*Your objective*.
Go through the entries and copy every line that has the string "textbf" in it.

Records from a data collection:

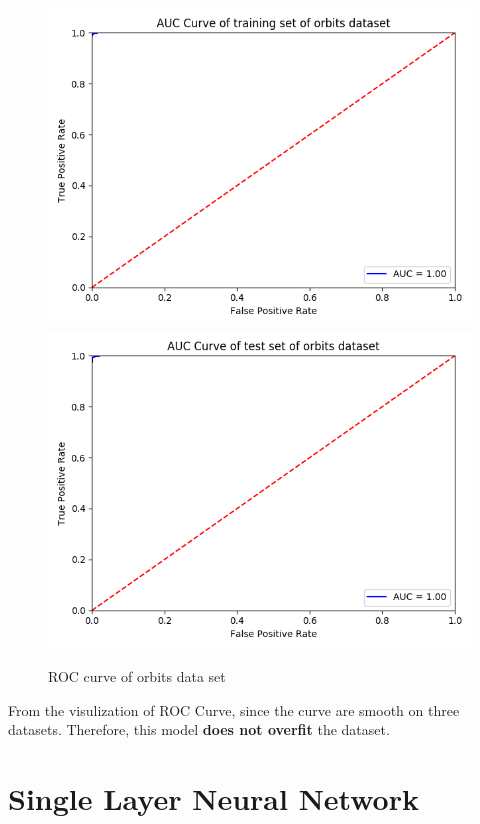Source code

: \documentclass{article}
\begin{document}
\begin{figure}[h]
  \centering
  \includegraphics[scale=0.3]{orbits_auc_train.png}
  \includegraphics[scale=0.3]{orbits_auc_test.png}
  \caption{ROC curve of orbits data set}
\end{figure}

From the visulization of ROC Curve, since the curve are smooth on three datasets. Therefore, this model \textbf{does not overfit} the dataset.  

\pagebreak

\section{Single Layer Neural Network}
\end{document}

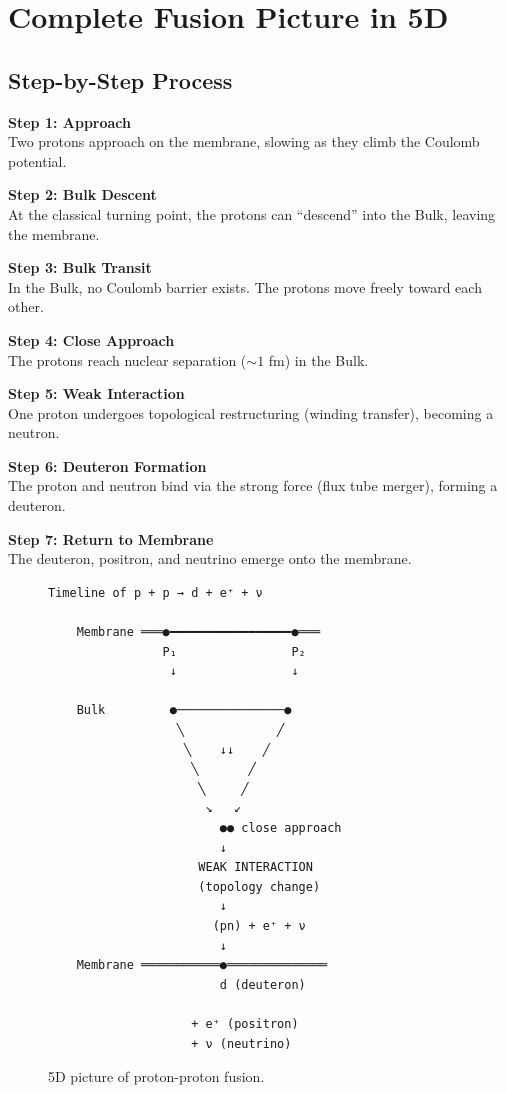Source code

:\documentclass[12pt,a4paper]{article}
\begin{document}
\section{Complete Fusion Picture in 5D}

\subsection{Step-by-Step Process}

\textbf{Step 1: Approach}\\
Two protons approach on the membrane, slowing as they climb the Coulomb potential.

\textbf{Step 2: Bulk Descent}\\
At the classical turning point, the protons can ``descend'' into the Bulk, leaving the membrane.

\textbf{Step 3: Bulk Transit}\\
In the Bulk, no Coulomb barrier exists. The protons move freely toward each other.

\textbf{Step 4: Close Approach}\\
The protons reach nuclear separation ($\sim 1$ fm) in the Bulk.

\textbf{Step 5: Weak Interaction}\\
One proton undergoes topological restructuring (winding transfer), becoming a neutron.

\textbf{Step 6: Deuteron Formation}\\
The proton and neutron bind via the strong force (flux tube merger), forming a deuteron.

\textbf{Step 7: Return to Membrane}\\
The deuteron, positron, and neutrino emerge onto the membrane.

\begin{figure}[H]
\centering
\begin{verbatim}
Timeline of p + p → d + e⁺ + ν

    Membrane ═══●━━━━━━━━━━━━━━━━━●═══
                P₁                P₂
                 ↓                ↓
    
    Bulk         ●───────────────●
                  ╲             ╱
                   ╲    ↓↓    ╱
                    ╲       ╱
                     ╲     ╱
                      ↘   ↙
                        ●● close approach
                        ↓
                     WEAK INTERACTION
                     (topology change)
                        ↓
                       (pn) + e⁺ + ν
                        ↓
    Membrane ═══════════●══════════════
                        d (deuteron)
                        
                    + e⁺ (positron)
                    + ν (neutrino)
\end{verbatim}
\caption{5D picture of proton-proton fusion.}
\end{figure}
\end{document}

*Your solution*.
From the visulization of ROC Curve, since the curve are smooth on three datasets. Therefore, this model \textbf{does not overfit} the dataset.  
\textbf{Step 1: Approach}\\
\textbf{Step 2: Bulk Descent}\\
\textbf{Step 3: Bulk Transit}\\
\textbf{Step 4: Close Approach}\\
\textbf{Step 5: Weak Interaction}\\
\textbf{Step 6: Deuteron Formation}\\
\textbf{Step 7: Return to Membrane}\\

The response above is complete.